WHAT THE EXERCISE ASKS: Return all the entries exactly, keeping pictures out.

━━━━━━

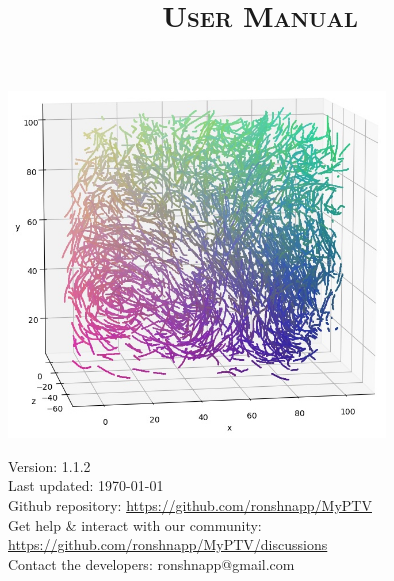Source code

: \documentclass[10pt,a4paper]{article}
\title{\Huge \sffamily \textsc{\textbf{User Manual}}}
\author{}%
\date{}
\begin{document}
	
	


	
\maketitle

\thispagestyle{empty}
\vspace{2.5cm}

\begin{center}
	\includegraphics[width=10cm]{traj_image.jpg}
\end{center}

\vfill

\begin{minipage}{14cm}
	{\small \sffamily
	Version: 1.1.2 \\
	Last updated: \today \\
	Github repository: \url{https://github.com/ronshnapp/MyPTV} \\
	Get help \& interact with our community: \url{https://github.com/ronshnapp/MyPTV/discussions}\\
	Contact the developers: ronshnapp@gmail.com}
\end{minipage}



\newpage
\tableofcontents
{}
\newpage









\end{document}
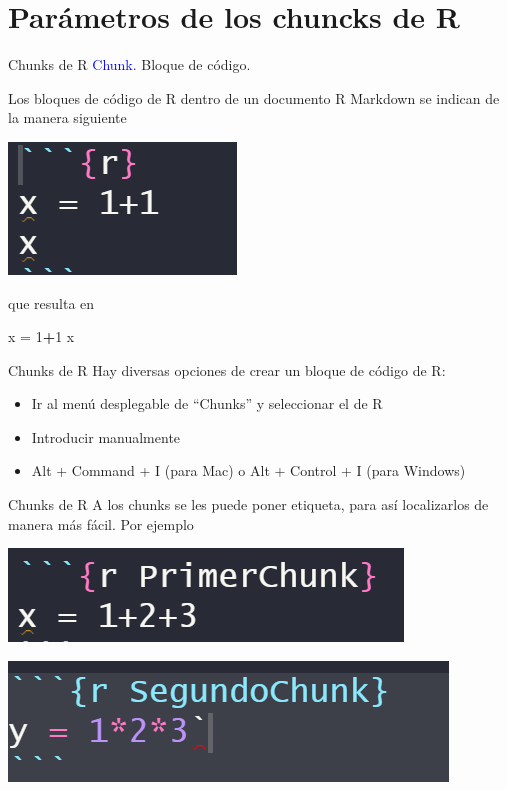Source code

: \documentclass[
  ignorenonframetext,
]{beamer}
\newenvironment{Shaded}{\begin{snugshade}}{\end{snugshade}}
\newcommand{\DecValTok}[1]{\textcolor[rgb]{0.00,0.00,0.81}{#1}}
\newcommand{\NormalTok}[1]{#1}
\newcommand{\OtherTok}[1]{\textcolor[rgb]{0.56,0.35,0.01}{#1}}
\newcommand{\SpecialCharTok}[1]{\textcolor[rgb]{0.81,0.36,0.00}{\textbf{#1}}}
\providecommand{\tightlist}{%
  \setlength{\itemsep}{0pt}\setlength{\parskip}{0pt}}
\newcommand\blue[1]{\textcolor{blue}{#1}}
\begin{document}
\section{Parámetros de los chuncks de
R}\label{paruxe1metros-de-los-chuncks-de-r}

\begin{frame}[fragile]{Chunks de R}
\label{chunks-de-r}
\blue{Chunk.} Bloque de código.

Los bloques de código de R dentro de un documento R Markdown se indican
de la manera siguiente

\includegraphics[width=0.15\linewidth]{Imgs/chunk_00}

que resulta en

\begin{Shaded}
\begin{Highlighting}[]
\NormalTok{x }\OtherTok{=} \DecValTok{1}\SpecialCharTok{+}\DecValTok{1}
\NormalTok{x}
\end{Highlighting}
\end{Shaded}
\end{frame}

\begin{frame}{Chunks de R}
\label{chunks-de-r-1}
Hay diversas opciones de crear un bloque de código de R:

\begin{itemize}
\tightlist
\item
  Ir al menú desplegable de ``Chunks'' y seleccionar el de R
\item
  Introducir manualmente
\item
  Alt + Command + I (para Mac) o Alt + Control + I (para Windows)
\end{itemize}
\end{frame}

\begin{frame}{Chunks de R}
\label{chunks-de-r-2}
A los chunks se les puede poner etiqueta, para así localizarlos de
manera más fácil. Por ejemplo

\includegraphics[width=0.6\linewidth]{Imgs/primer_chunk}

\includegraphics[width=0.6\linewidth]{Imgs/segundo_chunk}
\end{frame}
\end{document}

━━━━━━

RESULT OF THE TASK:
Source code

: \documentclass[10pt,a4paper]{article}
\title{\Huge \sffamily \textsc{\textbf{User Manual}}}
\author{}%
\date{}
\begin{document}
	
	


	
\maketitle

\thispagestyle{empty}
\vspace{2.5cm}

\begin{center}
	\includegraphics[width=10cm]{traj_image.jpg}
\end{center}

\vfill

\begin{minipage}{14cm}
	{\small \sffamily
	Version: 1.1.2 \\
	Last updated: \today \\
	Github repository: \url{https://github.com/ronshnapp/MyPTV} \\
	Get help \& interact with our community: \url{https://github.com/ronshnapp/MyPTV/discussions}\\
	Contact the developers: ronshnapp@gmail.com}
\end{minipage}



\newpage
\tableofcontents
{}
\newpage









\end{document}
Source code

: \documentclass[
  ignorenonframetext,
]{beamer}
\newenvironment{Shaded}{\begin{snugshade}}{\end{snugshade}}
\newcommand{\DecValTok}[1]{\textcolor[rgb]{0.00,0.00,0.81}{#1}}
\newcommand{\NormalTok}[1]{#1}
\newcommand{\OtherTok}[1]{\textcolor[rgb]{0.56,0.35,0.01}{#1}}
\newcommand{\SpecialCharTok}[1]{\textcolor[rgb]{0.81,0.36,0.00}{\textbf{#1}}}
\providecommand{\tightlist}{%
  \setlength{\itemsep}{0pt}\setlength{\parskip}{0pt}}
\newcommand\blue[1]{\textcolor{blue}{#1}}
\begin{document}
\section{Parámetros de los chuncks de
R}\label{paruxe1metros-de-los-chuncks-de-r}

\begin{frame}[fragile]{Chunks de R}
\label{chunks-de-r}
\blue{Chunk.} Bloque de código.

Los bloques de código de R dentro de un documento R Markdown se indican
de la manera siguiente

\includegraphics[width=0.15\linewidth]{Imgs/chunk_00}

que resulta en

\begin{Shaded}
\begin{Highlighting}[]
\NormalTok{x }\OtherTok{=} \DecValTok{1}\SpecialCharTok{+}\DecValTok{1}
\NormalTok{x}
\end{Highlighting}
\end{Shaded}
\end{frame}

\begin{frame}{Chunks de R}
\label{chunks-de-r-1}
Hay diversas opciones de crear un bloque de código de R:

\begin{itemize}
\tightlist
\item
  Ir al menú desplegable de ``Chunks'' y seleccionar el de R
\item
  Introducir manualmente
\item
  Alt + Command + I (para Mac) o Alt + Control + I (para Windows)
\end{itemize}
\end{frame}

\begin{frame}{Chunks de R}
\label{chunks-de-r-2}
A los chunks se les puede poner etiqueta, para así localizarlos de
manera más fácil. Por ejemplo

\includegraphics[width=0.6\linewidth]{Imgs/primer_chunk}

\includegraphics[width=0.6\linewidth]{Imgs/segundo_chunk}
\end{frame}
\end{document}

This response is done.